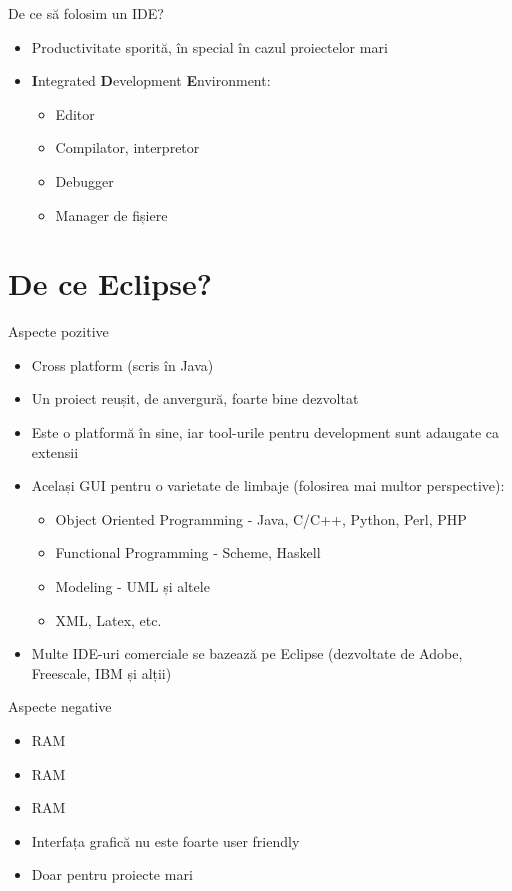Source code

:\documentclass{beamer}
\begin{document}
\begin{frame}{De ce să folosim un IDE?}
  \begin{itemize}
  \pause
  \item Productivitate sporită, în special în cazul proiectelor mari
  \pause
  \item \textbf{I}ntegrated \textbf{D}evelopment \textbf{E}nvironment:
		\begin{itemize} 
		\pause
	  \item Editor
  	\pause
	  \item Compilator, interpretor
  	\pause
	  \item Debugger
		\pause
	  \item Manager de fișiere
  	\end{itemize}
  \end{itemize}
\end{frame}

\section{De ce Eclipse?}

\begin{frame}{Aspecte pozitive}
  \begin{itemize}
  \pause
  \item Cross platform (scris în Java)
  \pause
  \item Un proiect reușit, de anvergură, foarte bine dezvoltat
  \pause 
  \item Este o platformă în sine, iar tool-urile pentru development sunt adaugate ca extensii
  \pause
  \item Același GUI pentru o varietate de limbaje (folosirea mai multor perspective):
		\begin{itemize} 
		\pause
	  \item Object Oriented Programming - Java, C/C++, Python, Perl, PHP
  	\pause
	  \item Functional Programming -  Scheme, Haskell
  	\pause
	  \item Modeling - UML și altele
		\pause
	  \item XML, Latex, etc.
	  \pause
  	\end{itemize}
  \item Multe IDE-uri comerciale se bazează pe Eclipse (dezvoltate de Adobe, Freescale, IBM și alții)
\end{itemize}    
\end{frame}


\begin{frame}{Aspecte negative}
  \begin{itemize}
  \pause
  \item RAM
  \pause
  \item RAM
  \pause
  \item RAM
  \pause
  \item Interfața grafică nu este foarte user friendly 
  \pause 
  \item Doar pentru proiecte mari
  \pause
\end{itemize}    
\end{frame}
\end{document}
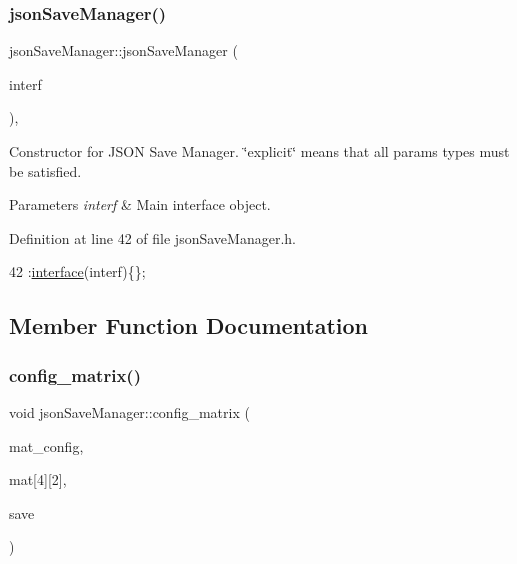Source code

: \subsubsection{\texorpdfstring{json\+Save\+Manager()}{jsonSaveManager()}}
{\footnotesize\ttfamily json\+Save\+Manager\+::json\+Save\+Manager (\begin{DoxyParamCaption}\item[{\hyperlink{class_v_s_s_s___g_u_i_1_1_v4_l_interface}{V4\+L\+Interface} $\ast$}]{interf }\end{DoxyParamCaption})\hspace{0.3cm}{\ttfamily [inline]}, {\ttfamily [explicit]}}



Constructor for J\+S\+ON Save Manager. \char`\"{}explicit\char`\"{} means that all params types must be satisfied. 


\begin{DoxyParams}{Parameters}
{\em interf} & Main interface object. \\
\hline
\end{DoxyParams}


Definition at line 42 of file json\+Save\+Manager.\+h.


\begin{DoxyCode}
42 :\hyperlink{classjson_save_manager_a91983cf64bdd03c74cd6d4576cb521cf}{interface}(interf)\{\};
\end{DoxyCode}


\subsection{Member Function Documentation}
\mbox{\label{classjson_save_manager_ae135d7cd743cba1f0801e80934fdd824}} 
\subsubsection{\texorpdfstring{config\+\_\+matrix()}{config\_matrix()}}
{\footnotesize\ttfamily void json\+Save\+Manager\+::config\+\_\+matrix (\begin{DoxyParamCaption}\item[{\hyperlink{json_save_manager_8h_ab701e3ac61a85b337ec5c1abaad6742d}{json} \&}]{mat\+\_\+config,  }\item[{int(\&)}]{mat\mbox{[}4\mbox{]}\mbox{[}2\mbox{]},  }\item[{bool}]{save }\end{DoxyParamCaption})}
* * * * * * *
→ **WHAT TO PRODUCE**
Scan the records above for the string "pentru", then select every line that holds it.

→ **TASK ANSWER**
  \item Este o platformă în sine, iar tool-urile pentru development sunt adaugate ca extensii
  \item Același GUI pentru o varietate de limbaje (folosirea mai multor perspective):
  \item Doar pentru proiecte mari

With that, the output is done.